Верно, он был не при шпаге — с тяжелой саблей на боку. Случись что на дороге, куда годна шпажонка! Нет, даже поп с уважением посматривал на саблю.
— Деянья великого государя мне ведомы, служивый. Почти десяток лет довелось при нем молитву править. И сейчас вот правлю… хлопчуков, до пенья охочих, по хуторам вылавливаю да в Петербург везу. Сохрани и помилуй их, Боже!
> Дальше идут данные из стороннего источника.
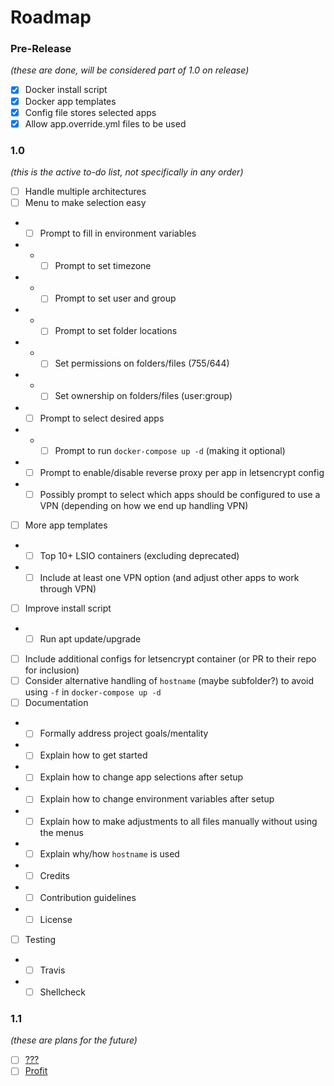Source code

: # Roadmap

### Pre-Release

_(these are done, will be considered part of 1.0 on release)_

-   [x] Docker install script
-   [x] Docker app templates
-   [x] Config file stores selected apps
-   [x] Allow app.override.yml files to be used

### 1.0

_(this is the active to-do list, not specifically in any order)_

-   [ ] Handle multiple architectures
-   [ ] Menu to make selection easy
-   -   [ ] Prompt to fill in environment variables
-   -   -   [ ] Prompt to set timezone
-   -   -   [ ] Prompt to set user and group
-   -   -   [ ] Prompt to set folder locations
-   -   -   [ ] Set permissions on folders/files (755/644)
-   -   -   [ ] Set ownership on folders/files (user:group)
-   -   [ ] Prompt to select desired apps
-   -   -   [ ] Prompt to run `docker-compose up -d` (making it optional)
-   -   [ ] Prompt to enable/disable reverse proxy per app in letsencrypt config
-   -   [ ] Possibly prompt to select which apps should be configured to use a VPN (depending on how we end up handling VPN)
-   [ ] More app templates
-   -   [ ] Top 10+ LSIO containers (excluding deprecated)
-   -   [ ] Include at least one VPN option (and adjust other apps to work through VPN)
-   [ ] Improve install script
-   -   [ ] Run apt update/upgrade
-   [ ] Include additional configs for letsencrypt container (or PR to their repo for inclusion)
-   [ ] Consider alternative handling of `hostname` (maybe subfolder?) to avoid using `-f` in `docker-compose up -d`
-   [ ] Documentation
-   -   [ ] Formally address project goals/mentality
-   -   [ ] Explain how to get started
-   -   [ ] Explain how to change app selections after setup
-   -   [ ] Explain how to change environment variables after setup
-   -   [ ] Explain how to make adjustments to all files manually without using the menus
-   -   [ ] Explain why/how `hostname` is used
-   -   [ ] Credits
-   -   [ ] Contribution guidelines
-   -   [ ] License
-   [ ] Testing
-   -   [ ] Travis
-   -   [ ] Shellcheck

### 1.1

_(these are plans for the future)_

-   [ ] [???](http://knowyourmeme.com/memes/profit)
-   [ ] [Profit](http://knowyourmeme.com/memes/profit)
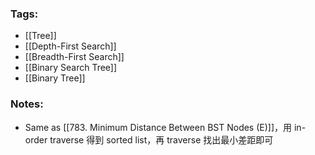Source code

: ### Tags:
- [[Tree]]
- [[Depth-First Search]]
- [[Breadth-First Search]]
- [[Binary Search Tree]]
- [[Binary Tree]]
### Notes:
- Same as [[783. Minimum Distance Between BST Nodes (E)]]，用 in-order traverse 得到 sorted list，再 traverse 找出最小差距即可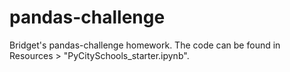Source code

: # pandas-challenge
 Bridget's pandas-challenge homework. The code can be found in Resources > "PyCitySchools_starter.ipynb".
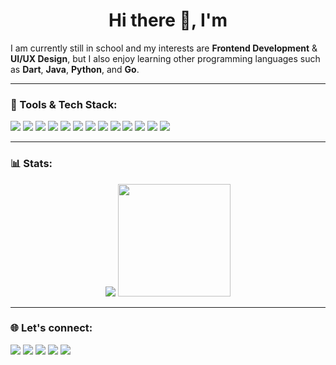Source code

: <h1 align="center">
  Hi there 👋, I'm
  <span id="typing-effect"></span>
</h1>

<script>
  // Script untuk Typing Effect menggunakan TypewriterJS
  const app = document.getElementById('typing-effect');

  const typewriter = new Typewriter(app, {
    loop: true,
    delay: 75,
  });

  typewriter
    .typeString('<strong>Fajar Fauzian!</strong>')
    .pauseFor(1000)
    .deleteAll()
    .typeString('<strong>Frontend Development</strong>')
    .pauseFor(1000)
    .deleteAll()
    .typeString('<strong>UI/UX Designer</strong>')
    .pauseFor(1000)
    .deleteAll()
    .typeString('<strong>Passionate about Tech & Code</strong>')
    .pauseFor(1000)
    .deleteAll()
    .start();
</script>

I am currently still in school and my interests are **Frontend Development** & **UI/UX Design**, but I also enjoy learning other programming languages such as **Dart**, **Java**, **Python**, and **Go**.

---

### 🌟 Tools & Tech Stack:
<p>
    <img src="https://img.shields.io/badge/JavaScript-F7DF1E?logo=javascript&logoColor=black&style=flat" />
    <img src="https://img.shields.io/badge/PHP-777BB4?logo=php&logoColor=white&style=flat" />
    <img src="https://img.shields.io/badge/React-61DAFB?logo=react&logoColor=black&style=flat" />
    <img src="https://img.shields.io/badge/Vue.js-4FC08D?logo=vue.js&logoColor=white&style=flat" />
    <img src="https://img.shields.io/badge/Next.js-000000?logo=next.js&logoColor=white&style=flat" />
    <img src="https://img.shields.io/badge/Laravel-FF2D20?logo=laravel&logoColor=white&style=flat" />
    <img src="https://img.shields.io/badge/Node.js-339933?logo=node.js&logoColor=white&style=flat" />
    <img src="https://img.shields.io/badge/Bootstrap-7952B3?logo=bootstrap&logoColor=white&style=flat" />
    <img src="https://img.shields.io/badge/Tailwind%20CSS-06B6D4?logo=tailwindcss&logoColor=white&style=flat" />
    <img src="https://img.shields.io/badge/Material--UI-0081CB?logo=mui&logoColor=white&style=flat" />
    <img src="https://img.shields.io/badge/Sass-CC6699?logo=sass&logoColor=white&style=flat" />
    <img src="https://img.shields.io/badge/PostgreSQL-4169E1?logo=postgresql&logoColor=white&style=flat" />
    <img src="https://img.shields.io/badge/Figma-F24E1E?logo=figma&logoColor=white&style=flat" />
</p>

---

### 📊 Stats:
<p align="center">
    <img src="https://github-readme-stats.vercel.app/api?username=zfosix&hide=contribs,prs&show_icons=true&hide_border=true&title_color=00FFFF&text_color=A9F6FF&icon_color=00FFCC&bg_color=151515&theme=tokyonight" />
    <img src="https://github-readme-stats.vercel.app/api/top-langs/?username=zfosix&layout=compact&hide_border=true&title_color=00FFFF&text_color=A9F6FF&icon_color=00FFCC&bg_color=151515&theme=tokyonight" height=180 />
</p>

---

### 🌐 Let's connect:
<p>
    <a href="https://github.com/zfosix/" target="_blank"><img src="https://img.shields.io/badge/GitHub-181717?logo=github&logoColor=white&style=flat" /></a>
    <a href="https://www.linkedin.com/in/fajar-fauzian-153220277/" target="_blank"><img src="https://img.shields.io/badge/Fajar_Fauzian-30302f?style=flat&logo=linkedin" /></a>
    <a href="https://www.instagram.com/zfosix/" target="_blank"><img src="https://img.shields.io/badge/Instagram-E4405F?logo=instagram&logoColor=white&style=flat" /></a>
    <a href="https://x.com/zianscode" target="_blank"><img src="https://img.shields.io/badge/Twitter-1DA1F2?logo=twitter&logoColor=white&style=flat" /></a>
    <a href="https://discord.com/users/zfosix" target="_blank"><img src="https://img.shields.io/badge/Discord-5865F2?logo=discord&logoColor=white&style=flat" /></a>
</p>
Невеселое выражение лица было у попа. Густо седым волосьем заросло, а все ж заметно.
— Ты радуйся, отче. Чего беду кличешь?
— Не кличу — заклинаю. Разве судьбу предугадаешь? Петербург что жернов, всех перемалывает. И больших, и малых без разбору…
— Да-а… Правду ты кажешь, отче. Под жернова вот и я на старости лет попал…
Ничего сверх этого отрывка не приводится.